**Available data**
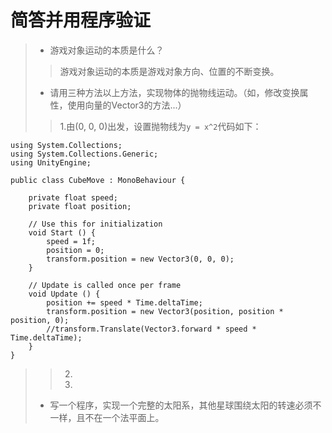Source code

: # 简答并用程序验证
>* 游戏对象运动的本质是什么？
>> 游戏对象运动的本质是游戏对象方向、位置的不断变换。
>* 请用三种方法以上方法，实现物体的抛物线运动。（如，修改变换属性，使用向量的Vector3的方法...）
>> 1.由(0, 0, 0)出发，设置抛物线为`y = x^2`代码如下：
```
using System.Collections;
using System.Collections.Generic;
using UnityEngine;

public class CubeMove : MonoBehaviour {

    private float speed;
    private float position;

	// Use this for initialization
	void Start () {
        speed = 1f;
        position = 0;
        transform.position = new Vector3(0, 0, 0);
    }
	
	// Update is called once per frame
	void Update () {
        position += speed * Time.deltaTime;
        transform.position = new Vector3(position, position * position, 0);
        //transform.Translate(Vector3.forward * speed * Time.deltaTime);
	}
}
```
>> 2.
>> 3.
>* 写一个程序，实现一个完整的太阳系，其他星球围绕太阳的转速必须不一样，且不在一个法平面上。
>> 
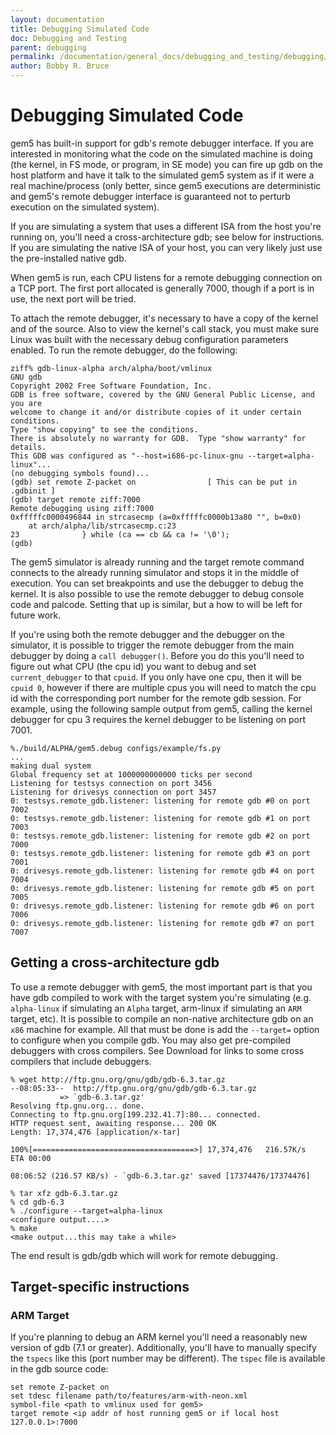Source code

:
 ```yaml
---
layout: documentation
title: Debugging Simulated Code
doc: Debugging and Testing
parent: debugging
permalink: /documentation/general_docs/debugging_and_testing/debugging/debugging_simulated_code
author: Bobby R. Bruce
---
```


# Debugging Simulated Code

gem5 has built-in support for gdb's remote debugger interface. If you are
interested in monitoring what the code on the simulated machine is doing
(the kernel, in FS mode, or program, in SE mode) you can fire up gdb on the
host platform and have it talk to the simulated gem5 system as if it were a
real machine/process (only better, since gem5 executions are deterministic and
gem5's remote debugger interface is guaranteed not to perturb execution on the
simulated system).

If you are simulating a system that uses a different ISA from the host you're
running on, you'll need a cross-architecture gdb; see below for instructions.
If you are simulating the native ISA of your host, you can very likely just use
the pre-installed native gdb.

When gem5 is run, each CPU listens for a remote debugging connection on a TCP
port. The first port allocated is generally 7000, though if a port is in use,
the next port will be tried.

To attach the remote debugger, it's necessary to have a copy of the kernel and
of the source. Also to view the kernel's call stack, you must make sure Linux
was built with the necessary debug configuration parameters enabled. To run the
remote debugger, do the following:

```
ziff% gdb-linux-alpha arch/alpha/boot/vmlinux
GNU gdb
Copyright 2002 Free Software Foundation, Inc.
GDB is free software, covered by the GNU General Public License, and you are
welcome to change it and/or distribute copies of it under certain conditions.
Type "show copying" to see the conditions.
There is absolutely no warranty for GDB.  Type "show warranty" for details.
This GDB was configured as "--host=i686-pc-linux-gnu --target=alpha-linux"...
(no debugging symbols found)...
(gdb) set remote Z-packet on                [ This can be put in .gdbinit ]
(gdb) target remote ziff:7000
Remote debugging using ziff:7000
0xfffffc0000496844 in strcasecmp (a=0xfffffc0000b13a80 "", b=0x0)
    at arch/alpha/lib/strcasecmp.c:23
23              } while (ca == cb && ca != '\0');
(gdb)
```

The gem5 simulator is already running and the target remote command connects to
the already running simulator and stops it in the middle of execution. You can
set breakpoints and use the debugger to debug the kernel. It is also possible
to use the remote debugger to debug console code and palcode. Setting that up
is similar, but a how to will be left for future work.

If you're using both the remote debugger and the debugger on the simulator, it
is possible to trigger the remote debugger from the main debugger by doing a
`call debugger()`. Before you do this you'll need to figure out what CPU (the
cpu id) you want to debug and set `current_debugger` to that `cpuid`. If you
only have one cpu, then it will be `cpuid 0`, however if there are multiple
cpus you will need to match the cpu id with the corresponding port number for
the remote gdb session. For example, using the following sample output from
gem5, calling the kernel debugger for cpu 3 requires the kernel debugger to be
listening on port 7001.

```
%./build/ALPHA/gem5.debug configs/example/fs.py
...
making dual system
Global frequency set at 1000000000000 ticks per second
Listening for testsys connection on port 3456
Listening for drivesys connection on port 3457
0: testsys.remote_gdb.listener: listening for remote gdb #0 on port 7002
0: testsys.remote_gdb.listener: listening for remote gdb #1 on port 7003
0: testsys.remote_gdb.listener: listening for remote gdb #2 on port 7000
0: testsys.remote_gdb.listener: listening for remote gdb #3 on port 7001
0: drivesys.remote_gdb.listener: listening for remote gdb #4 on port 7004
0: drivesys.remote_gdb.listener: listening for remote gdb #5 on port 7005
0: drivesys.remote_gdb.listener: listening for remote gdb #6 on port 7006
0: drivesys.remote_gdb.listener: listening for remote gdb #7 on port 7007
```

## Getting a cross-architecture gdb

To use a remote debugger with gem5, the most important part is that you have
gdb compiled to work with the target system you're simulating (e.g.
`alpha-linux` if simulating an `Alpha` target, arm-linux if simulating an
`ARM` target, etc). It is possible to compile an non-native architecture gdb on
an `x86` machine for example. All that must be done is add the `--target=`
option to configure when you compile gdb. You may also get pre-compiled
debuggers with cross compilers. See Download for links to some cross compilers
that include debuggers.

```
% wget http://ftp.gnu.org/gnu/gdb/gdb-6.3.tar.gz
--08:05:33--  http://ftp.gnu.org/gnu/gdb/gdb-6.3.tar.gz
           => `gdb-6.3.tar.gz'
Resolving ftp.gnu.org... done.
Connecting to ftp.gnu.org[199.232.41.7]:80... connected.
HTTP request sent, awaiting response... 200 OK
Length: 17,374,476 [application/x-tar]

100%[====================================>] 17,374,476   216.57K/s    ETA 00:00

08:06:52 (216.57 KB/s) - `gdb-6.3.tar.gz' saved [17374476/17374476]
```

```
% tar xfz gdb-6.3.tar.gz
% cd gdb-6.3
% ./configure --target=alpha-linux
<configure output....>
% make
<make output...this may take a while>
```

The end result is gdb/gdb which will work for remote debugging.

## Target-specific instructions

### ARM Target

If you're planning to debug an ARM kernel you'll need a reasonably new version
of gdb (7.1 or greater). Additionally, you'll have to manually specify the
`tspecs` like this (port number may be different). The `tspec` file is
available in the gdb source code:

```
set remote Z-packet on
set tdesc filename path/to/features/arm-with-neon.xml
symbol-file <path to vmlinux used for gem5>
target remote <ip addr of host running gem5 or if local host 127.0.0.1>:7000
```
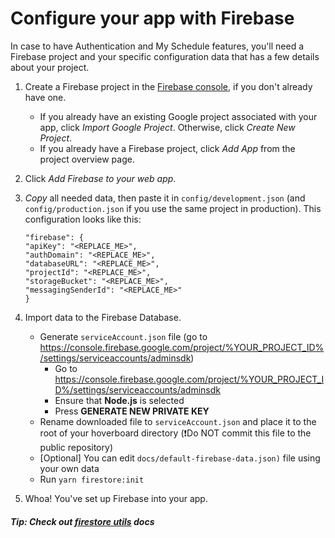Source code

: # Configure your app with Firebase

In case to have Authentication and My Schedule features, you'll need a Firebase project and your specific configuration data that has a few details about your project.

1. Create a Firebase project in the [Firebase console](https://console.firebase.google.com/), if you don't already have one.

	- If you already have an existing Google project associated with your app, click *Import Google Project*. Otherwise, click *Create New Project*.
	- If you already have a Firebase project, click *Add App* from the project overview page.

1. Click *Add Firebase to your web app*.
1. *Copy* all needed data, then paste it in `config/development.json` (and `config/production.json` if you use the same project in production). This configuration looks like this:

	```
	"firebase": {
    "apiKey": "<REPLACE_ME>",
    "authDomain": "<REPLACE_ME>",
    "databaseURL": "<REPLACE_ME>",
    "projectId": "<REPLACE_ME>",
    "storageBucket": "<REPLACE_ME>",
    "messagingSenderId": "<REPLACE_ME>"
	}
	```
	
1. Import data to the Firebase Database.
	- Generate `serviceAccount.json` file (go to https://console.firebase.google.com/project/%YOUR_PROJECT_ID%/settings/serviceaccounts/adminsdk)
		- Go to https://console.firebase.google.com/project/%YOUR_PROJECT_ID%/settings/serviceaccounts/adminsdk
		- Ensure that **Node.js** is selected
		- Press **GENERATE NEW PRIVATE KEY**
	- Rename downloaded file to `serviceAccount.json` and place it to the root of your hoverboard directory (❗Do NOT commit this file to the public repository)
	- [Optional] You can edit `docs/default-firebase-data.json)` file using your own data
	- Run `yarn firestore:init`

1. Whoa! You've set up Firebase into your app.

##### Tip: Check out [firestore utils](./firebase-utils.md) docs
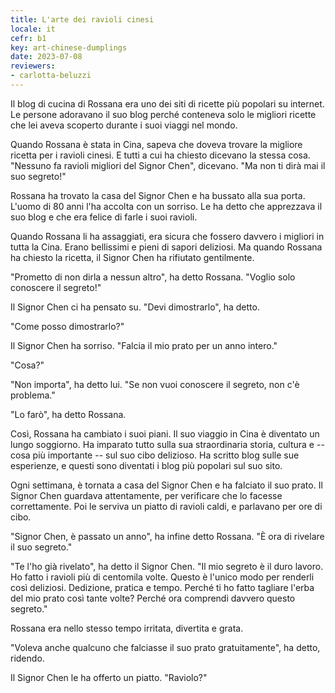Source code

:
 ```yaml
---
title: L'arte dei ravioli cinesi
locale: it
cefr: b1
key: art-chinese-dumplings
date: 2023-07-08
reviewers:
- carlotta-beluzzi
---
```


Il blog di cucina di Rossana era uno dei siti di ricette più popolari su internet. Le persone adoravano il suo blog perché conteneva solo le migliori ricette che lei aveva scoperto durante i suoi viaggi nel mondo.

Quando Rossana è stata in Cina, sapeva che doveva trovare la migliore ricetta per i ravioli cinesi. E tutti a cui ha chiesto dicevano la stessa cosa. "Nessuno fa ravioli migliori del Signor Chen", dicevano. "Ma non ti dirà mai il suo segreto!"

Rossana ha trovato la casa del Signor Chen e ha bussato alla sua porta. L'uomo di 80 anni l'ha accolta con un sorriso. Le ha detto che apprezzava il suo blog e che era felice di farle i suoi ravioli.

Quando Rossana li ha assaggiati, era sicura che fossero davvero i migliori in tutta la Cina. Erano bellissimi e pieni di sapori deliziosi. Ma quando Rossana ha chiesto la ricetta, il Signor Chen ha rifiutato gentilmente.

"Prometto di non dirla a nessun altro", ha detto Rossana. "Voglio solo conoscere il segreto!"

Il Signor Chen ci ha pensato su. "Devi dimostrarlo", ha detto.

"Come posso dimostrarlo?"

Il Signor Chen ha sorriso. "Falcia il mio prato per un anno intero."

"Cosa?"

"Non importa", ha detto lui. "Se non vuoi conoscere il segreto, non c'è problema."

"Lo farò", ha detto Rossana.

Così, Rossana ha cambiato i suoi piani. Il suo viaggio in Cina è diventato un lungo soggiorno. Ha imparato tutto sulla sua straordinaria storia, cultura e -- cosa più importante -- sul suo cibo delizioso. Ha scritto blog sulle sue esperienze, e questi sono diventati i blog più popolari sul suo sito.

Ogni settimana, è tornata a casa del Signor Chen e ha falciato il suo prato. Il Signor Chen guardava attentamente, per verificare che lo facesse correttamente. Poi le serviva un piatto di ravioli caldi, e parlavano per ore di cibo.

"Signor Chen, è passato un anno", ha infine detto Rossana. "È ora di rivelare il suo segreto."

"Te l'ho già rivelato", ha detto il Signor Chen. "Il mio segreto è il duro lavoro. Ho fatto i ravioli più di centomila volte. Questo è l'unico modo per renderli così deliziosi. Dedizione, pratica e tempo. Perché ti ho fatto tagliare l'erba del mio prato così tante volte? Perché ora comprendi davvero questo segreto."

Rossana era nello stesso tempo irritata, divertita e grata.

"Voleva anche qualcuno che falciasse il suo prato gratuitamente", ha detto, ridendo.

Il Signor Chen le ha offerto un piatto. "Raviolo?"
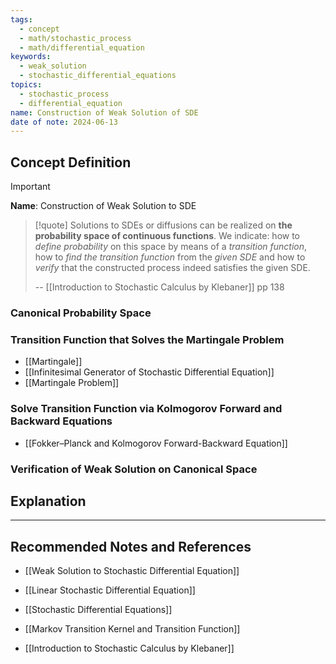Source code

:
 ```yaml
---
tags:
  - concept
  - math/stochastic_process
  - math/differential_equation
keywords:
  - weak_solution
  - stochastic_differential_equations
topics:
  - stochastic_process
  - differential_equation
name: Construction of Weak Solution of SDE
date of note: 2024-06-13
---
```


## Concept Definition

>[!important]
>**Name**: Construction of Weak Solution to SDE



>[!quote]
>Solutions to SDEs or diffusions can be realized on **the probability space of continuous functions**. We indicate: how to *define probability* on this space by means of a *transition function*, how to *find the transition function* from the *given SDE* and how to *verify* that the constructed process indeed satisfies the given SDE.
>
>-- [[Introduction to Stochastic Calculus by Klebaner]] pp 138


### Canonical Probability Space




### Transition Function that Solves the Martingale Problem

- [[Martingale]]
- [[Infinitesimal Generator of Stochastic Differential Equation]]
- [[Martingale Problem]]

### Solve Transition Function via Kolmogorov Forward and Backward Equations

- [[Fokker–Planck and Kolmogorov Forward-Backward Equation]]


### Verification of Weak Solution on Canonical Space




## Explanation






-----------
##  Recommended Notes and References

- [[Weak Solution to Stochastic Differential Equation]]

- [[Linear Stochastic Differential Equation]]
- [[Stochastic Differential Equations]]

- [[Markov Transition Kernel and Transition Function]]


- [[Introduction to Stochastic Calculus by Klebaner]]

**Goal of the exercise**
Output, line for line and exactly, the records above from their first line through the one with "real machine/process (only", both ends included, but no pictures.

**Answer to this problem**
Source code

: # 简答并用程序验证
>* 游戏对象运动的本质是什么？
>> 游戏对象运动的本质是游戏对象方向、位置的不断变换。
>* 请用三种方法以上方法，实现物体的抛物线运动。（如，修改变换属性，使用向量的Vector3的方法...）
>> 1.由(0, 0, 0)出发，设置抛物线为`y = x^2`代码如下：
```
using System.Collections;
using System.Collections.Generic;
using UnityEngine;

public class CubeMove : MonoBehaviour {

    private float speed;
    private float position;

	// Use this for initialization
	void Start () {
        speed = 1f;
        position = 0;
        transform.position = new Vector3(0, 0, 0);
    }
	
	// Update is called once per frame
	void Update () {
        position += speed * Time.deltaTime;
        transform.position = new Vector3(position, position * position, 0);
        //transform.Translate(Vector3.forward * speed * Time.deltaTime);
	}
}
```
>> 2.
>> 3.
>* 写一个程序，实现一个完整的太阳系，其他星球围绕太阳的转速必须不一样，且不在一个法平面上。
>> 
Source code

:
 ```yaml
---
layout: documentation
title: Debugging Simulated Code
doc: Debugging and Testing
parent: debugging
permalink: /documentation/general_docs/debugging_and_testing/debugging/debugging_simulated_code
author: Bobby R. Bruce
---
```


# Debugging Simulated Code

gem5 has built-in support for gdb's remote debugger interface. If you are
interested in monitoring what the code on the simulated machine is doing
(the kernel, in FS mode, or program, in SE mode) you can fire up gdb on the
host platform and have it talk to the simulated gem5 system as if it were a
real machine/process (only better, since gem5 executions are deterministic and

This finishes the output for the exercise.